Corresponding author R. D. Vaughan-Jones: University Laboratory of Physiology, Parks Road, Oxford OX1 3PT, UK. Email: richard.vaughan-jones@physiol.ox.ac.uk

Abstract

  • 1The spatial and temporal distribution of intracellular H+ ions in response to activation of a proton-coupled dipeptide transporter localized at the apical pole of mouse small intestinal isolated enterocytes was investigated using intracellular carboxy-SNARF-1 fluorescence in combination with whole-cell microspectrofluorimetry or confocal microscopy.
  • 2In Hepes-buffered Tyrode solution, application of the dipeptide Phe-Ala (10 mM) to a single enterocyte reduced pHi locally in the apical submembranous space.
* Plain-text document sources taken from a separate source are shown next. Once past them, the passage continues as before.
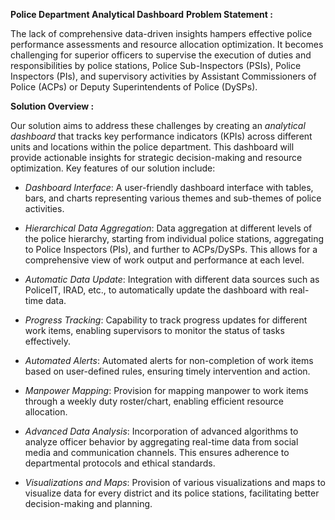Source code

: **Police Department Analytical Dashboard**
**Problem Statement :**

The lack of comprehensive data-driven insights hampers effective police performance assessments and resource allocation optimization. It becomes challenging for superior officers to supervise the execution of duties and responsibilities by police stations, Police Sub-Inspectors (PSIs), Police Inspectors (PIs), and supervisory activities by Assistant Commissioners of Police (ACPs) or Deputy Superintendents of Police (DySPs).

**Solution Overview :**

Our solution aims to address these challenges by creating an *analytical dashboard* that tracks key performance indicators (KPIs) across different units and locations within the police department. This dashboard will provide actionable insights for strategic decision-making and resource optimization. Key features of our solution include:

- *Dashboard Interface*: A user-friendly dashboard interface with tables, bars, and charts representing various themes and sub-themes of police activities.

- *Hierarchical Data Aggregation*: Data aggregation at different levels of the police hierarchy, starting from individual police stations, aggregating to Police Inspectors (PIs), and further to ACPs/DySPs. This allows for a comprehensive view of work output and performance at each level.

- *Automatic Data Update*: Integration with different data sources such as PoliceIT, IRAD, etc., to automatically update the dashboard with real-time data.

- *Progress Tracking*: Capability to track progress updates for different work items, enabling supervisors to monitor the status of tasks effectively.

- *Automated Alerts*: Automated alerts for non-completion of work items based on user-defined rules, ensuring timely intervention and action.

- *Manpower Mapping*: Provision for mapping manpower to work items through a weekly duty roster/chart, enabling efficient resource allocation.

- *Advanced Data Analysis*: Incorporation of advanced algorithms to analyze officer behavior by aggregating real-time data from social media and communication channels. This ensures adherence to departmental protocols and ethical standards.

- *Visualizations and Maps*: Provision of various visualizations and maps to visualize data for every district and its police stations, facilitating better decision-making and planning.
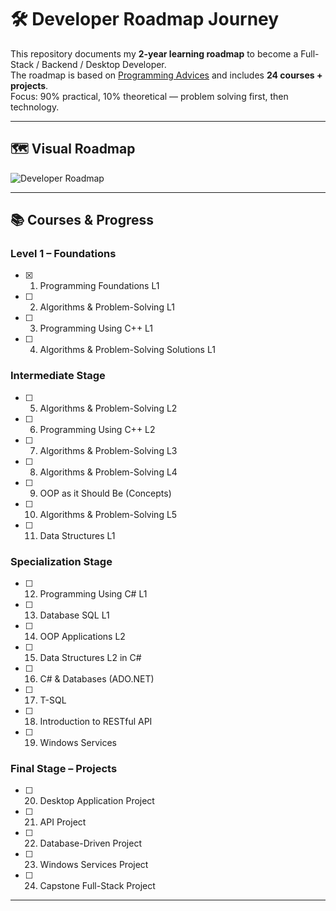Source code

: # 🛠️ Developer Roadmap Journey

This repository documents my **2-year learning roadmap** to become a Full-Stack / Backend / Desktop Developer.  
The roadmap is based on [Programming Advices](https://programmingadvices.com) and includes **24 courses + projects**.  
Focus: 90% practical, 10% theoretical — problem solving first, then technology.

---

## 🗺️ Visual Roadmap

![Developer Roadmap](assets/roadmap.png)

---
## 📚 Courses & Progress

### Level 1 – Foundations
- [x] 01. Programming Foundations L1
- [ ] 02. Algorithms & Problem-Solving L1
- [ ] 03. Programming Using C++ L1
- [ ] 04. Algorithms & Problem-Solving Solutions L1

### Intermediate Stage
- [ ] 05. Algorithms & Problem-Solving L2
- [ ] 06. Programming Using C++ L2
- [ ] 07. Algorithms & Problem-Solving L3
- [ ] 08. Algorithms & Problem-Solving L4
- [ ] 09. OOP as it Should Be (Concepts)
- [ ] 10. Algorithms & Problem-Solving L5
- [ ] 11. Data Structures L1

### Specialization Stage
- [ ] 12. Programming Using C# L1
- [ ] 13. Database SQL L1
- [ ] 14. OOP Applications L2
- [ ] 15. Data Structures L2 in C#
- [ ] 16. C# & Databases (ADO.NET)
- [ ] 17. T-SQL
- [ ] 18. Introduction to RESTful API
- [ ] 19. Windows Services

### Final Stage – Projects
- [ ] 20. Desktop Application Project
- [ ] 21. API Project
- [ ] 22. Database-Driven Project
- [ ] 23. Windows Services Project
- [ ] 24. Capstone Full-Stack Project

---
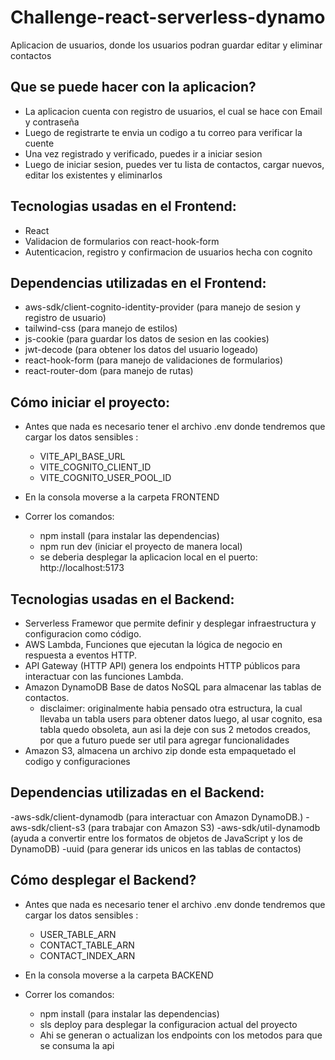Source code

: # Challenge-react-serverless-dynamo

Aplicacion de usuarios, donde los usuarios podran guardar editar y eliminar contactos

## Que se puede hacer con la aplicacion?

- La aplicacion cuenta con registro de usuarios, el cual se hace con Email y contraseña
- Luego de registrarte te envia un codigo a tu correo para verificar la cuente
- Una vez registrado y verificado, puedes ir a iniciar sesion
- Luego de iniciar sesion, puedes ver tu lista de contactos, cargar nuevos, editar los existentes y eliminarlos

## Tecnologias usadas en el Frontend:

- React
- Validacion de formularios con react-hook-form
- Autenticacion, registro y confirmacion de usuarios hecha con cognito

## Dependencias utilizadas en el Frontend:

- aws-sdk/client-cognito-identity-provider (para manejo de sesion y registro de usuario)
- tailwind-css (para manejo de estilos)
- js-cookie (para guardar los datos de sesion en las cookies)
- jwt-decode (para obtener los datos del usuario logeado)
- react-hook-form (para manejo de validaciones de formularios)
- react-router-dom (para manejo de rutas)

## Cómo iniciar el proyecto:

- Antes que nada es necesario tener el archivo .env donde tendremos que cargar los datos sensibles :

  - VITE_API_BASE_URL
  - VITE_COGNITO_CLIENT_ID
  - VITE_COGNITO_USER_POOL_ID

- En la consola moverse a la carpeta FRONTEND
- Correr los comandos:
  - npm install (para instalar las dependencias)
  - npm run dev (iniciar el proyecto de manera local)
  - se deberia desplegar la aplicacion local en el puerto: http://localhost:5173

## Tecnologias usadas en el Backend:

- Serverless Framewor que permite definir y desplegar infraestructura y configuracion como código.
- AWS Lambda, Funciones que ejecutan la lógica de negocio en respuesta a eventos HTTP.
- API Gateway (HTTP API) genera los endpoints HTTP públicos para interactuar con las funciones Lambda.
- Amazon DynamoDB Base de datos NoSQL para almacenar las tablas de contactos.
  - disclaimer: originalmente habia pensado otra estructura, la cual llevaba un tabla users para obtener datos
  luego, al usar cognito, esa tabla quedo obsoleta, aun asi la deje con sus 2 metodos creados, por que a futuro 
  puede ser util para agregar funcionalidades
- Amazon S3, almacena un archivo zip donde esta empaquetado el codigo y configuraciones

## Dependencias utilizadas en el Backend:

-aws-sdk/client-dynamodb (para interactuar con Amazon DynamoDB.)
-aws-sdk/client-s3 (para trabajar con Amazon S3)
-aws-sdk/util-dynamodb (ayuda a convertir entre los formatos de objetos de JavaScript y los de DynamoDB)
-uuid (para generar ids unicos en las tablas de contactos)

## Cómo desplegar el Backend?

- Antes que nada es necesario tener el archivo .env donde tendremos que cargar los datos sensibles :

  - USER_TABLE_ARN
  - CONTACT_TABLE_ARN
  - CONTACT_INDEX_ARN

- En la consola moverse a la carpeta BACKEND
- Correr los comandos:
  - npm install (para instalar las dependencias)
  - sls deploy para desplegar la configuracion actual del proyecto
  - Ahi se generan o actualizan los endpoints con los metodos para que se consuma la api
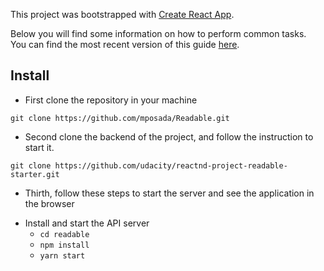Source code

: This project was bootstrapped with [Create React App](https://github.com/facebookincubator/create-react-app).

Below you will find some information on how to perform common tasks.<br>
You can find the most recent version of this guide [here](https://github.com/facebookincubator/create-react-app/blob/master/packages/react-scripts/template/README.md).

## Install

- First clone the repository in your machine

`git clone https://github.com/mposada/Readable.git`

- Second clone the backend of the project, and follow the instruction to start it.

`git clone https://github.com/udacity/reactnd-project-readable-starter.git`

- Thirth, follow these steps to start the server and see the application in the browser

* Install and start the API server
  * `cd readable` 
  * `npm install` 
  * `yarn start` 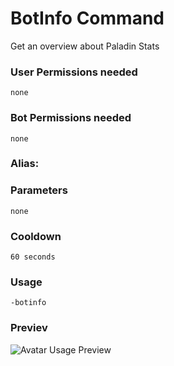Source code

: # BotInfo Command
Get an overview about Paladin Stats

### User Permissions needed
`none`
### Bot Permissions needed
`none`

### Alias:
> <Badge text="paladin" type="tip" vertical="middle"/>
> <Badge text="stats" type="tip" vertical="middle" />
> <Badge text="binfo" type="warn" vertical="middle" />
> <Badge text="botinfo" type="error" vertical="middle"/>

### Parameters
`none`

### Cooldown
`60 seconds`


### Usage
`-botinfo`


### Previev

![Avatar Usage Preview](https://cdn.discordapp.com/attachments/469576672128139275/546839969185136650/unknown.png)

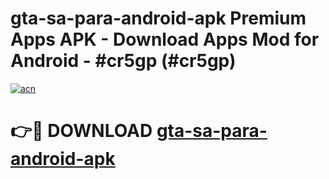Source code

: # gta-sa-para-android-apk Premium Apps APK - Download Apps Mod for Android - #cr5gp (#cr5gp)

[![acn](https://github.com/user-attachments/assets/0f9c940e-d8b0-45ae-aac7-cd30a18b3e1c)](https://apps.libra.edu.pl/?title=gta-sa-para-android-apk&ref=10FE)

# 👉🔴 DOWNLOAD [gta-sa-para-android-apk](https://apps.libra.edu.pl/?title=gta-sa-para-android-apk&ref=10FE)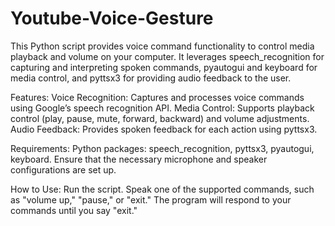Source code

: # Youtube-Voice-Gesture
This Python script provides voice command functionality to control media playback and volume on your computer. It leverages speech_recognition for capturing and interpreting spoken commands, pyautogui and keyboard for media control, and pyttsx3 for providing audio feedback to the user.

Features:
Voice Recognition: Captures and processes voice commands using Google’s speech recognition API.
Media Control: Supports playback control (play, pause, mute, forward, backward) and volume adjustments.
Audio Feedback: Provides spoken feedback for each action using pyttsx3.

Requirements:
Python packages: speech_recognition, pyttsx3, pyautogui, keyboard.
Ensure that the necessary microphone and speaker configurations are set up.

How to Use:
Run the script.
Speak one of the supported commands, such as "volume up," "pause," or "exit."
The program will respond to your commands until you say "exit."

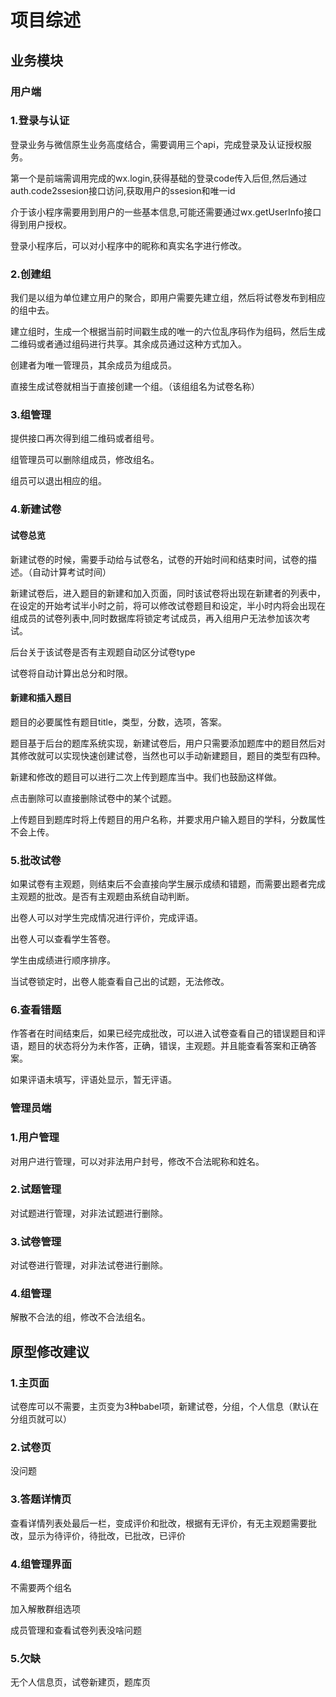# 项目综述

## 业务模块

### 用户端

### 1.登录与认证

登录业务与微信原生业务高度结合，需要调用三个api，完成登录及认证授权服务。

第一个是前端需调用完成的wx.login,获得基础的登录code传入后但,然后通过auth.code2ssesion接口访问,获取用户的ssesion和唯一id

介于该小程序需要用到用户的一些基本信息,可能还需要通过wx.getUserInfo接口得到用户授权。

登录小程序后，可以对小程序中的昵称和真实名字进行修改。

### 2.创建组

我们是以组为单位建立用户的聚合，即用户需要先建立组，然后将试卷发布到相应的组中去。

建立组时，生成一个根据当前时间戳生成的唯一的六位乱序码作为组码，然后生成二维码或者通过组码进行共享。其余成员通过这种方式加入。

创建者为唯一管理员，其余成员为组成员。

直接生成试卷就相当于直接创建一个组。（该组组名为试卷名称）


### 3.组管理

提供接口再次得到组二维码或者组号。

组管理员可以删除组成员，修改组名。

组员可以退出相应的组。

### 4.新建试卷

#### 试卷总览

新建试卷的时候，需要手动给与试卷名，试卷的开始时间和结束时间，试卷的描述。（自动计算考试时间）

新建试卷后，进入题目的新建和加入页面，同时该试卷将出现在新建者的列表中，在设定的开始考试半小时之前，将可以修改试卷题目和设定，半小时内将会出现在组成员的试卷列表中,同时数据库将锁定考试成员，再入组用户无法参加该次考试。

后台关于该试卷是否有主观题自动区分试卷type

试卷将自动计算出总分和时限。

#### 新建和插入题目

题目的必要属性有题目title，类型，分数，选项，答案。

题目基于后台的题库系统实现，新建试卷后，用户只需要添加题库中的题目然后对其修改就可以实现快速创建试卷，当然也可以手动新建题目，题目的类型有四种。

新建和修改的题目可以进行二次上传到题库当中。我们也鼓励这样做。

点击删除可以直接删除试卷中的某个试题。

上传题目到题库时将上传题目的用户名称，并要求用户输入题目的学科，分数属性不会上传。

### 5.批改试卷

如果试卷有主观题，则结束后不会直接向学生展示成绩和错题，而需要出题者完成主观题的批改。是否有主观题由系统自动判断。

出卷人可以对学生完成情况进行评价，完成评语。

出卷人可以查看学生答卷。

学生由成绩进行顺序排序。

当试卷锁定时，出卷人能查看自己出的试题，无法修改。

### 6.查看错题

作答者在时间结束后，如果已经完成批改，可以进入试卷查看自己的错误题目和评语，题目的状态将分为未作答，正确，错误，主观题。并且能查看答案和正确答案。

如果评语未填写，评语处显示，暂无评语。

### 管理员端

### 1.用户管理

对用户进行管理，可以对非法用户封号，修改不合法昵称和姓名。

### 2.试题管理

对试题进行管理，对非法试题进行删除。

### 3.试卷管理

对试卷进行管理，对非法试卷进行删除。

### 4.组管理

解散不合法的组，修改不合法组名。

## 原型修改建议

### 1.主页面

试卷库可以不需要，主页变为3种babel项，新建试卷，分组，个人信息（默认在分组页就可以）

### 2.试卷页

没问题

### 3.答题详情页

查看详情列表处最后一栏，变成评价和批改，根据有无评价，有无主观题需要批改，显示为待评价，待批改，已批改，已评价

### 4.组管理界面

不需要两个组名

加入解散群组选项

成员管理和查看试卷列表没啥问题

### 5.欠缺

无个人信息页，试卷新建页，题库页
After a short delay (8 s), a fall of pHi occurred more slowly at the basal pole.
  • 3In the presence of CO2/HCO3-buffered Tyrode solution, the apical and basal rates of acidification were not significantly different and the time delay was reduced to 1 s or less.
  • 4Following application of the carbonic anhydrase inhibitor acetazolamide (100 μM) in the presence of CO2/HCO3 buffer, addition of Phe-Ala once again produced a localized apical acidification that took 5 s to reach the basal pole. Basal acidification was slower than at the apical pole.
  • 5We conclude that acid influx due to proton-coupled dipeptide transport can lead to intracellular pH gradients and that intracellular carbonic anhydrase activity, by facilitating cytoplasmic H+ mobility, limits their magnitude and duration.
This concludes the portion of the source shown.